2001 book by Joel Spencer

The Strange Logic of Random Graphs is a book on zero-one laws for random graphs. It was written by Joel Spencer and published in 2001 by Springer-Verlag as volume 22 of their book series Algorithms and Combinatorics.

==Topics==
The random graphs of the book are generated from the Erdős–Rényi–Gilbert model $G(n,p)$ in which $n$ vertices are given and a random choice is made whether to connect each pair of vertices by an edge, independently for each pair, with probability $p$ of making a connection. A zero-one law is a theorem stating that, for certain properties of graphs, and for certain choices of $p$,
the probability of generating a graph with the property tends to zero or one in the limit as $n$ goes to infinity.

A fundamental result in this area, proved independently by Glebskiĭ et al. and by Ronald Fagin, is that there is a zero-one law for $G(n,1/2)$ for every property that can be described in the first-order logic of graphs. Moreover, the limiting probability is one if and only if the infinite Rado graph has the property. For instance, a random graph in this model contains a triangle with probability tending to one; it contains a universal vertex with probability tending to zero. For other choices of $p$, other outcomes can occur.
For instance, the limiting probability of containing a triangle is between 0 and 1 when $p=c/n$ for a constant $c$; it tends to 0 for smaller choices of $p$ and to 1 for larger choices. The function $1/n$ is said to be a threshold for the property of containing a triangle, meaning that it separates the values of $p$ with limiting probability 0 from the values with limiting probability 1.

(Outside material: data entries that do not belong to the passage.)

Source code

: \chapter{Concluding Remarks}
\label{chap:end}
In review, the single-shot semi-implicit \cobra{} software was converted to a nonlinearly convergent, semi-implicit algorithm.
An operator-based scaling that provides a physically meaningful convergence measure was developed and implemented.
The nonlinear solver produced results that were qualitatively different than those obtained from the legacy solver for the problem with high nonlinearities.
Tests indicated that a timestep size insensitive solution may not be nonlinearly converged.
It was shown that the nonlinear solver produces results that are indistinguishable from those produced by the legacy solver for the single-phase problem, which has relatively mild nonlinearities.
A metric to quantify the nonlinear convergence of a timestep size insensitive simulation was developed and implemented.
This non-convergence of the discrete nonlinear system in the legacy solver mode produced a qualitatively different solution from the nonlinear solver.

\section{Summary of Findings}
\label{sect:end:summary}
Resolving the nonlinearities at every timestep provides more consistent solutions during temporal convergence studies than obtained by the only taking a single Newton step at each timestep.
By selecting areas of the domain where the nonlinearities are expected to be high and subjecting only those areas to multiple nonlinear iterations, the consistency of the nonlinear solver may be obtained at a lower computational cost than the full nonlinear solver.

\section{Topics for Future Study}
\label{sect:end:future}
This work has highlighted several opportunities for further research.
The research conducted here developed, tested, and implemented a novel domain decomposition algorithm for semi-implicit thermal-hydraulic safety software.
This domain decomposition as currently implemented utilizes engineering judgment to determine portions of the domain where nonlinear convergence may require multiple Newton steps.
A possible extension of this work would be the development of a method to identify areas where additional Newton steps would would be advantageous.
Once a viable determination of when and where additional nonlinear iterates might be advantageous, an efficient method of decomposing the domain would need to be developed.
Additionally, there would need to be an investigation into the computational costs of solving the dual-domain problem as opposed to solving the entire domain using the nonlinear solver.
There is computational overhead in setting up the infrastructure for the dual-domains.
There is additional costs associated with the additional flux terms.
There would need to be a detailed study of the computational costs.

The main result of the book (proved by Spencer with Saharon Shelah) is that irrational powers of $n$ are never threshold functions. That is, whenever $a>0$ is an irrational number, there is a zero-one law for the first-order properties of the random graphs $G(n,n^{-a})$. A key tool in the proof is the Ehrenfeucht–Fraïssé game.

==Audience and reception==
Although it is essentially the proof of a single theorem, aimed at specialists in the area, the book is written in a readable style that introduces the reader to many important topics in finite model theory and the theory of random graphs. Reviewer Valentin Kolchin, himself the author of another book on random graphs, writes that the book is "self-contained, easily read, and is distinguished by elegant writing", recommending it to probability theorists and logicians. Reviewer Alessandro Berarducci calls the book "beautifully written" and its subject "fascinating".